I came to Yo La Tengo late. Rob Sheffield’s lead review in Rolling Stone did the persuading. The Blue Mask? I’m there (his Lovesexy analogy crumbles though). Confident enough in its smarts to use declarative sentences, employing guitars and vibes and synths to shape sounds commensurate with the relationship it’s celebrating, And Then Nothing Turned Itself Inside Out was a good first album but a taxing one. I got I Can Hear the Heart Beating As One on the defunct Columbia House’s website; it soundtracked a summer of county wide commuting to my first journalism internship.
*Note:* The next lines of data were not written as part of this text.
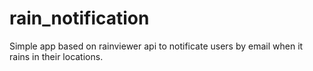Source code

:# rain_notification

Simple app based on rainviewer api to notificate users by email when it rains in their locations.
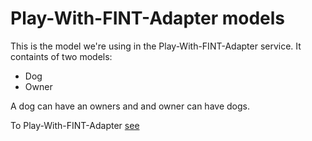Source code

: # Play-With-FINT-Adapter models

This is the model we're using in the Play-With-FINT-Adapter service. It containts of two models:

* Dog
* Owner

A dog can have an owners and and owner can have dogs.

To Play-With-FINT-Adapter [see](https://fintprosjektet.github.io/adapter/)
One Saturday afternoon I got too stoned listening to “”Spec Bebop.” Summer Sun I embraced without a worry three years later: eleven miniatures, capped by a hushed version of “Take Care.” I may overrate the album because that tour was spectacular: two men and a woman switching instruments and no loss of momentum or joy in the other’s company. We liked the band enough to drive to Jacksonville in 2003, a not inconsiderable concession especially if you know the world’s dullest city. The tour for I Am Not Afraid of You and I Will Beat Your Ass, which made a stop in February 2007 at the long gone Studio A, also charmed the hell out of me; the album itself was a take it or leave it deal.Take or leave my opinion. If being a fan means the demonstration of passion and the willingness to forgive mistakes or mere competence, then I’m not one. But I love these songs.Visit our affiliate/partner site Humanizing the Vacuum for great lists, commentary and more.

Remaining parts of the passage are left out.